EXERCISE REQUIREMENTS >> If a line in the data contains "времени", copy it out.

=== Section Start ===

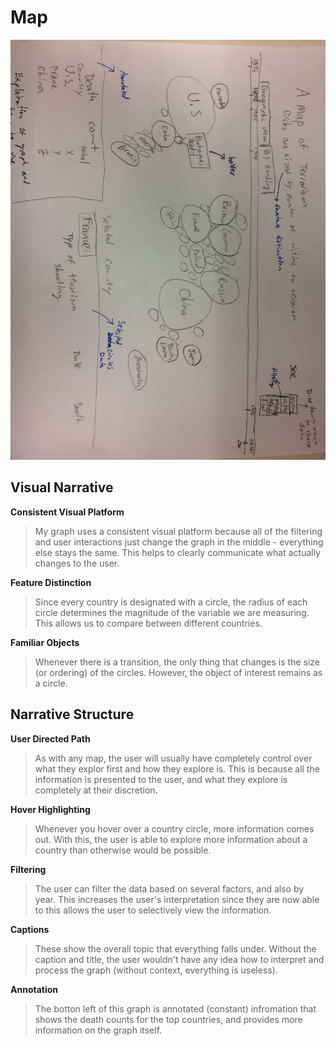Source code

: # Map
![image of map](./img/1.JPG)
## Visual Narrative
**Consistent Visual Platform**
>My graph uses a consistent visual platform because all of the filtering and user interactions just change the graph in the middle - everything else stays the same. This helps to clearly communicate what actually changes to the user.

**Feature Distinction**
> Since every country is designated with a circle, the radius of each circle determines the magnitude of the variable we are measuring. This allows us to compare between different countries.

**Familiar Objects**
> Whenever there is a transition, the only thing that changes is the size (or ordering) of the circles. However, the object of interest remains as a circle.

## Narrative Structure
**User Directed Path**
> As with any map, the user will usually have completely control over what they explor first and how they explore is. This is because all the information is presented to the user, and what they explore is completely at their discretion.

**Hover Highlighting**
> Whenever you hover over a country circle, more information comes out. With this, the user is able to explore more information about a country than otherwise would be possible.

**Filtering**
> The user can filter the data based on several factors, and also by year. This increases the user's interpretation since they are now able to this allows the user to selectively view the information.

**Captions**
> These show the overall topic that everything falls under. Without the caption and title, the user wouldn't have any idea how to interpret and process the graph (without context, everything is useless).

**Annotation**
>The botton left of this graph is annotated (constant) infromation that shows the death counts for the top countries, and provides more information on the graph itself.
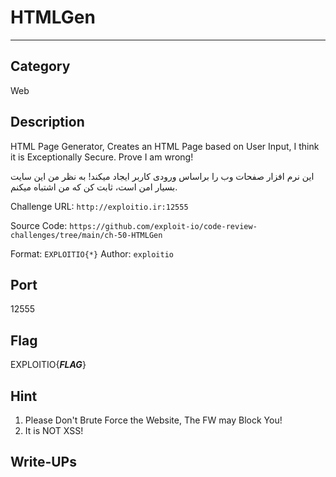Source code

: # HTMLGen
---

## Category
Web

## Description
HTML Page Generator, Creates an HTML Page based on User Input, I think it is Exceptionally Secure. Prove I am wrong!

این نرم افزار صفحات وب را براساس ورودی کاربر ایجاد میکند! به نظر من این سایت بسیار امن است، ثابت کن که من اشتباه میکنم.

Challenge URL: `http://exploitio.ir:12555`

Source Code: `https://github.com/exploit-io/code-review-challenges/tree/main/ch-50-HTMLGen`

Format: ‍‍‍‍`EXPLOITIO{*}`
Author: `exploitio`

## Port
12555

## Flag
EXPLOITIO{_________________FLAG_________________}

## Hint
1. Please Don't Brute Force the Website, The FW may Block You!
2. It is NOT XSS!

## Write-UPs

=== Section End ===
=== Section Start ===

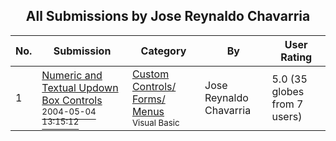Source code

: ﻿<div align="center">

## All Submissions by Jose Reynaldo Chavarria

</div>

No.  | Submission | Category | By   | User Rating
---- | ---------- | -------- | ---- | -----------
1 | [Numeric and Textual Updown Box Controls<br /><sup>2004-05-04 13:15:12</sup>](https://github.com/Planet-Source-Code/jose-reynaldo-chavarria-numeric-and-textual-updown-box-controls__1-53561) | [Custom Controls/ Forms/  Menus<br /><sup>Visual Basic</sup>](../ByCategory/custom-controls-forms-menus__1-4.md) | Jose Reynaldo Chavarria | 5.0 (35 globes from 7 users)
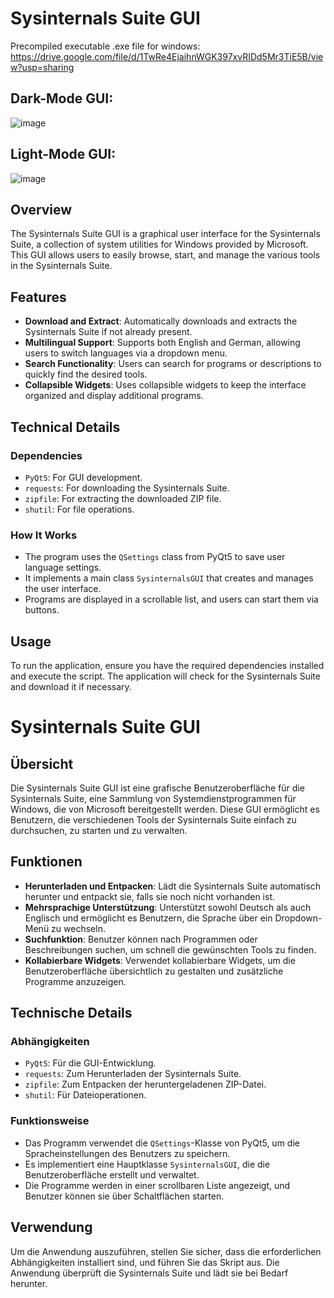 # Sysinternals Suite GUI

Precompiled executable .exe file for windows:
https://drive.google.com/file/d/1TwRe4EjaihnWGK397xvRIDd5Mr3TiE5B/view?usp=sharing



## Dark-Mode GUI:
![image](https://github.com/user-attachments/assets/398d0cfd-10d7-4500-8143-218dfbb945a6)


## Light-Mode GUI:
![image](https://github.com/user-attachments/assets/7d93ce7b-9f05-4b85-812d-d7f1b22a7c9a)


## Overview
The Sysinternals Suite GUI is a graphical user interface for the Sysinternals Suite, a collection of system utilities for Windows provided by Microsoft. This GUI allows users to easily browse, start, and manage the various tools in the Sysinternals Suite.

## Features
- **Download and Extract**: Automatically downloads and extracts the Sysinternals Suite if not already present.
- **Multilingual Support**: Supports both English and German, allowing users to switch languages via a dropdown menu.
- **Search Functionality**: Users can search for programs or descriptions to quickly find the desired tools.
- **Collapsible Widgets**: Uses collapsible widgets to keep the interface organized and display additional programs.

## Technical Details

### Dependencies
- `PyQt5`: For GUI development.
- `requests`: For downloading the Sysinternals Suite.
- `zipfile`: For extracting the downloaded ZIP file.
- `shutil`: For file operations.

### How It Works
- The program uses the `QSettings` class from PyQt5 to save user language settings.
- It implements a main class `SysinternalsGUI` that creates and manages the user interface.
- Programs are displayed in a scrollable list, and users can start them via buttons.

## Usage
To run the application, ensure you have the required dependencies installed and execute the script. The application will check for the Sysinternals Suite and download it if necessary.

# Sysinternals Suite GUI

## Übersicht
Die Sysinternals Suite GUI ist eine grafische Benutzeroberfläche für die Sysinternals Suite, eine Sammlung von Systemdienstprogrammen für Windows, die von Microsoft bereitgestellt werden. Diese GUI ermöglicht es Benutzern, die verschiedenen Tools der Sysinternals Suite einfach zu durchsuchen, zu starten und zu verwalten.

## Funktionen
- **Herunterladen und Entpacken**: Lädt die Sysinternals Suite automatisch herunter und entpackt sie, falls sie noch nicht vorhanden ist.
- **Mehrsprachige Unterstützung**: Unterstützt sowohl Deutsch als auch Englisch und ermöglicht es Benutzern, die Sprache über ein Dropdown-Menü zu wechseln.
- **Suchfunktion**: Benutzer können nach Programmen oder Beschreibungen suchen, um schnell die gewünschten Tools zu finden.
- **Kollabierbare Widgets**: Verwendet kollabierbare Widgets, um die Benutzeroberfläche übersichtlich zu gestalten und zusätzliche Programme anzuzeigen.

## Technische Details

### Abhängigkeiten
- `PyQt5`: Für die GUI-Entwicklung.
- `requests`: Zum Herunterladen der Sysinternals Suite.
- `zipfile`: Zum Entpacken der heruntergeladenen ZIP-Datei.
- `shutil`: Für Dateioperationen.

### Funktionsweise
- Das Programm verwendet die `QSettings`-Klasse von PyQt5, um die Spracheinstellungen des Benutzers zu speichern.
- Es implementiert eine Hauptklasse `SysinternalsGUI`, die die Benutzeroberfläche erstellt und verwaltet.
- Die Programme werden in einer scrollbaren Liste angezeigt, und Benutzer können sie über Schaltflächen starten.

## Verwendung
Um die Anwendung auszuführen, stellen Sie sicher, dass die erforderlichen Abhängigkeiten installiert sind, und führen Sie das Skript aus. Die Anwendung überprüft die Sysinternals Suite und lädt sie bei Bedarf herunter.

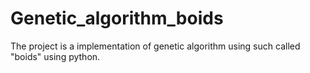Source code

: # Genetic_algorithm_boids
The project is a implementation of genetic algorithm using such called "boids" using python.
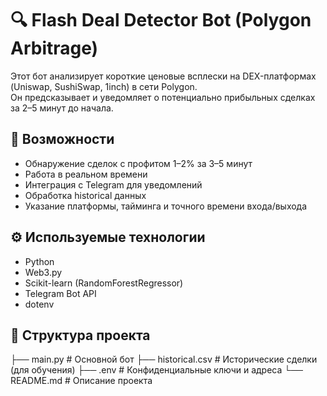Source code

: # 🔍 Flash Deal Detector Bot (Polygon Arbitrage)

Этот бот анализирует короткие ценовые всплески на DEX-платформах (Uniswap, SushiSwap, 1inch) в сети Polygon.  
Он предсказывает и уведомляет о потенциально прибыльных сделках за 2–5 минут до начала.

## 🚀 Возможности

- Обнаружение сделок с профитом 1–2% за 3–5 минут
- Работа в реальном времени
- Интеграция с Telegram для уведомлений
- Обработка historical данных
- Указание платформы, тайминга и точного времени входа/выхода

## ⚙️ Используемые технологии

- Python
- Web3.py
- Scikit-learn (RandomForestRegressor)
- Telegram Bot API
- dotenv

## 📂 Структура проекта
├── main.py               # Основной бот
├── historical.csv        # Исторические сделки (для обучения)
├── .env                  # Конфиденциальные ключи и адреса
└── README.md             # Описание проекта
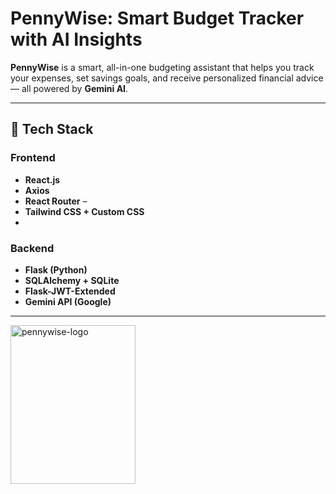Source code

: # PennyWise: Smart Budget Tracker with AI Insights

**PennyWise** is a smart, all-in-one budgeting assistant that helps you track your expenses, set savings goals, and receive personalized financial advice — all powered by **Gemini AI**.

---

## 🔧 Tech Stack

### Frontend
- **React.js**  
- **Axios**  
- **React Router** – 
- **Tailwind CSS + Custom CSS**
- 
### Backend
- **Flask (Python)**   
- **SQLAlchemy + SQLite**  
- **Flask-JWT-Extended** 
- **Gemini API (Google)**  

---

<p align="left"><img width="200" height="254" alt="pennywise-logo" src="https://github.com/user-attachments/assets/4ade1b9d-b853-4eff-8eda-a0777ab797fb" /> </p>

=== Section End ===
=== Section Start ===

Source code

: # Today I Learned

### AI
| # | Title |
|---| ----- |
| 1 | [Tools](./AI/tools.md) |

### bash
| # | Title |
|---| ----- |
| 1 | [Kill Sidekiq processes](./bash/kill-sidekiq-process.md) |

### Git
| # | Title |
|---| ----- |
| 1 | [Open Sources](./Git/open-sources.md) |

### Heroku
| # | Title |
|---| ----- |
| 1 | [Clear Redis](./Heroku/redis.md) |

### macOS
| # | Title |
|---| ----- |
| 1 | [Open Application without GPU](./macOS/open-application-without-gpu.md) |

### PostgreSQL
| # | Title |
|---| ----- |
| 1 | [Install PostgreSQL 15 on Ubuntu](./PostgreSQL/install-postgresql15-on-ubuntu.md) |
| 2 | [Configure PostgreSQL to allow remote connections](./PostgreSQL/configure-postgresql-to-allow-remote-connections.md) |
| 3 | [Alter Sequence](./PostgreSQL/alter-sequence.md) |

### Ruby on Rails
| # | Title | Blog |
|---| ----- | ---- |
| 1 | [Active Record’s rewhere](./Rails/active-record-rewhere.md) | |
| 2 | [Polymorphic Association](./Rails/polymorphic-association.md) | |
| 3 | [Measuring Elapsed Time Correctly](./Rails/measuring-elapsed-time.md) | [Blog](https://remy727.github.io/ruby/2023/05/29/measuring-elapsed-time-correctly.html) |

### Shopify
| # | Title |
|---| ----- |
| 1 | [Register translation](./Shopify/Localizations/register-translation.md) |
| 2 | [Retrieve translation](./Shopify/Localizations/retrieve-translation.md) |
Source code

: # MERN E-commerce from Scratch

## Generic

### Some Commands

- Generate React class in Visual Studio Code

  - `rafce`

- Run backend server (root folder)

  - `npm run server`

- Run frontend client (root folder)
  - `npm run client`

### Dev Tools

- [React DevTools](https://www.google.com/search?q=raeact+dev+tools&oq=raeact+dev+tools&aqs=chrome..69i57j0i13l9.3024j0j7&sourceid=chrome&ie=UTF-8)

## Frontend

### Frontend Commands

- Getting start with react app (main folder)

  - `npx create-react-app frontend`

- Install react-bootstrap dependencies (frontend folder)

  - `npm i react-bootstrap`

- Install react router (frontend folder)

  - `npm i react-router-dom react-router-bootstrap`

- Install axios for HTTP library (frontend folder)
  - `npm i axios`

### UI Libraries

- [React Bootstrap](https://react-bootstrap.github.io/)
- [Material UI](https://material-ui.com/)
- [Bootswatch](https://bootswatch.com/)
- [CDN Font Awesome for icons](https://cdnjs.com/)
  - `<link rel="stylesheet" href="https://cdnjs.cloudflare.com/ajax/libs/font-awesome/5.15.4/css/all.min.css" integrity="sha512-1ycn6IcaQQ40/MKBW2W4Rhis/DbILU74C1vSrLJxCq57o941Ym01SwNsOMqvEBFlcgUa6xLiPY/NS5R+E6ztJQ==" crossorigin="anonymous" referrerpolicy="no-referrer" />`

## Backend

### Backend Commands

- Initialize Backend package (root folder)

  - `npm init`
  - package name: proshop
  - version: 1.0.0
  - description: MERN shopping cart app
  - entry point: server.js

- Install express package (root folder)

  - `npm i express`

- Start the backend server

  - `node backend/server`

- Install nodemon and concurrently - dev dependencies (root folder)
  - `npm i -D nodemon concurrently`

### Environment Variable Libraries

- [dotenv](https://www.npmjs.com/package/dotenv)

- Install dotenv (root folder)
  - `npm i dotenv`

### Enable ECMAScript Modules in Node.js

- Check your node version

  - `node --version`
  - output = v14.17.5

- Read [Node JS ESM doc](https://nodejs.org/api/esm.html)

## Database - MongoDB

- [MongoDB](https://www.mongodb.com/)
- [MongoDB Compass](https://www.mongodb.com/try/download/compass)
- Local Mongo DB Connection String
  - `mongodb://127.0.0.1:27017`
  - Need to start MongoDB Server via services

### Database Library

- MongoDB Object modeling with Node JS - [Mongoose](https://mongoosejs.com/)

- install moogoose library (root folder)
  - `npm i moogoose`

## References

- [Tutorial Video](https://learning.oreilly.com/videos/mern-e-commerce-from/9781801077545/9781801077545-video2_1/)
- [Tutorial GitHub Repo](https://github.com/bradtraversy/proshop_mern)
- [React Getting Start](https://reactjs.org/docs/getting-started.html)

=== Section End ===

RESULT OF THE EXERCISE >>
- Работа в реальном времени
- Указание платформы, тайминга и точного времени входа/выхода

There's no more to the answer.